Consumer Guide: Predatory Car Title Loans

Consumer Guide

Car title loans are small-dollar, short-term loans that carry triple-digit interest rates designed to drive you deeper into debt and ultimately take away your vehicle. While The Center for Responsible Lending says some states have passed laws that limit the damage these loans can have on you and your family, for the most part, car title loans remain a bad deal for everyone.

If you’re strapped for cash, you may be tempted to respond to lenders who market “car title lending”– loans that require you to risk losing your car. Before you or your family sign away your transportation, check out these four signs of a predatory car title loan from The Center for Responsible Lending. You’ll see why most car title loans are just a financial wreck waiting to happen.


  • Though car title lenders often express the cost of their short-term loans through fees, a typical car title loan may have a high annual interest rate of 300% or more.

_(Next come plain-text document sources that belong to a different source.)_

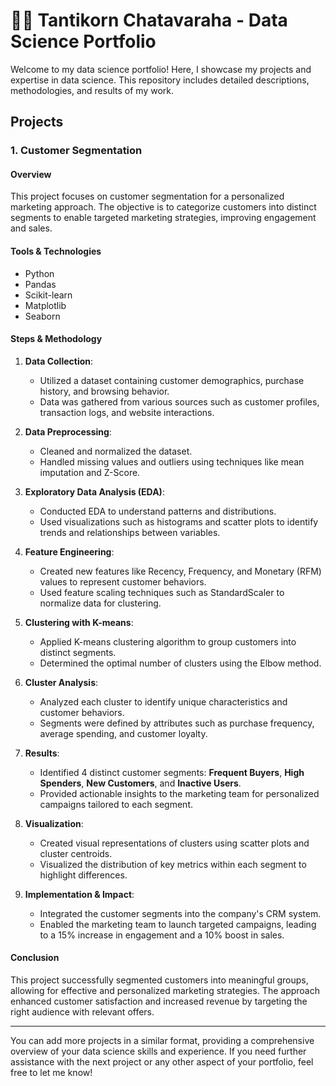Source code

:# 🧑‍💼 Tantikorn Chatavaraha - Data Science Portfolio

Welcome to my data science portfolio! Here, I showcase my projects and expertise in data science. This repository includes detailed descriptions, methodologies, and results of my work.

## **Projects**

### **1. Customer Segmentation**

#### **Overview**
This project focuses on customer segmentation for a personalized marketing approach. The objective is to categorize customers into distinct segments to enable targeted marketing strategies, improving engagement and sales.

#### **Tools & Technologies**
- Python
- Pandas
- Scikit-learn
- Matplotlib
- Seaborn

#### **Steps & Methodology**
1. **Data Collection**:
   - Utilized a dataset containing customer demographics, purchase history, and browsing behavior.
   - Data was gathered from various sources such as customer profiles, transaction logs, and website interactions.

2. **Data Preprocessing**:
   - Cleaned and normalized the dataset.
   - Handled missing values and outliers using techniques like mean imputation and Z-Score.

3. **Exploratory Data Analysis (EDA)**:
   - Conducted EDA to understand patterns and distributions.
   - Used visualizations such as histograms and scatter plots to identify trends and relationships between variables.

4. **Feature Engineering**:
   - Created new features like Recency, Frequency, and Monetary (RFM) values to represent customer behaviors.
   - Used feature scaling techniques such as StandardScaler to normalize data for clustering.

5. **Clustering with K-means**:
   - Applied K-means clustering algorithm to group customers into distinct segments.
   - Determined the optimal number of clusters using the Elbow method.

6. **Cluster Analysis**:
   - Analyzed each cluster to identify unique characteristics and customer behaviors.
   - Segments were defined by attributes such as purchase frequency, average spending, and customer loyalty.

7. **Results**:
   - Identified 4 distinct customer segments: **Frequent Buyers**, **High Spenders**, **New Customers**, and **Inactive Users**.
   - Provided actionable insights to the marketing team for personalized campaigns tailored to each segment.

8. **Visualization**:
   - Created visual representations of clusters using scatter plots and cluster centroids.
   - Visualized the distribution of key metrics within each segment to highlight differences.

9. **Implementation & Impact**:
   - Integrated the customer segments into the company's CRM system.
   - Enabled the marketing team to launch targeted campaigns, leading to a 15% increase in engagement and a 10% boost in sales.

#### **Conclusion**
This project successfully segmented customers into meaningful groups, allowing for effective and personalized marketing strategies. The approach enhanced customer satisfaction and increased revenue by targeting the right audience with relevant offers.

---

You can add more projects in a similar format, providing a comprehensive overview of your data science skills and experience. If you need further assistance with the next project or any other aspect of your portfolio, feel free to let me know!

  • Most car title loans are due within a month. Such quick due date will make it harder for you to pay off the loan on time, leading you to a cycle of repeated loans that leaves you worse off.

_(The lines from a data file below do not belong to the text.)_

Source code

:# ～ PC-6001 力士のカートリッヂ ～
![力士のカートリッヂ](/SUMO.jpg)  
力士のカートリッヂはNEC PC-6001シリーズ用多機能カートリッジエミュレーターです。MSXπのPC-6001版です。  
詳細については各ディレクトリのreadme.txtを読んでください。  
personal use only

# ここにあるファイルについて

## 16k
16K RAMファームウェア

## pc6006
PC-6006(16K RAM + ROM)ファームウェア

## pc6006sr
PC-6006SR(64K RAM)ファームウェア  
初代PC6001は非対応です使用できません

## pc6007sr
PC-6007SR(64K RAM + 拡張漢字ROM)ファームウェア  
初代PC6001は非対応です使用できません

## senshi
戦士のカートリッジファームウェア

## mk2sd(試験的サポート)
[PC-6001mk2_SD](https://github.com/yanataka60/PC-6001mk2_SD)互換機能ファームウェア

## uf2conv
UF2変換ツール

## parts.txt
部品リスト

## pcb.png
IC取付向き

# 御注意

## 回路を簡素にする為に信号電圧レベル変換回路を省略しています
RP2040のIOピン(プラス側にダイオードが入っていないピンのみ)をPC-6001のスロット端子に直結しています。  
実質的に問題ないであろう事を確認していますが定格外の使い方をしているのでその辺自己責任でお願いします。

  • Title lenders secure their loans by holding onto the title of your vehicle. If you cannot pay off the loan when itʼs due, the lender may take your car away.


  • Itʼs not unusual for this short-term loan to end up as a cycle of long-term, high-cost debt. In Missouri, for example, the state auditor found that car title lenders make 3.5 times more renewal loans than new loans each month. 



If you still need to consider a car title loan, keep in mind the following tips from The Center for Responsible Lending before you give away your vehicle:
1. Pay attention to the APR. 
  • Car title loan rates can range from 84% to as much as 300% and more.  Don’t be fooled by the “small and easy” initial fee, more often than not, people end up taking loan after loan in an endless cycle of debt.
2. Shop Around. 
  • Because car title loans are heavily advertised as quick and easy ways to give you instant cash, you may fall easily into their trap, but before you sign your car away, go to your nearest bank or credit union to see what other options they may have; or if you can help it, avoid a loan altogether by asking your friends and family for help.
3. Keep a savings account for a rainy day.
  • It’s possible. Keeping a few extra dollars in a saving account can help you avoid being caught by title lenders next time you are in a bind.
3. Stay clear from of all predatory loans. 
  • Payday loans, refund anticipation loans, and overdraft loans are not better options, so stay clear from all those false choices as well.
4. Avoid forced arbitration clauses
  • If you must take out a car title loan, be sure to avoid any forced arbitration clauses in your contract so you may take any disputes or complaints directly to a judge.
5. Help enact a fair 36% interest rate.
  • You can help others avoid dangerous interest rates by contacting your representatives and asking them to enact a fair rate on these loans. A reasonable 36% interest rate is the only way we can ensure that consumers like you receive a fair rate in their title loans.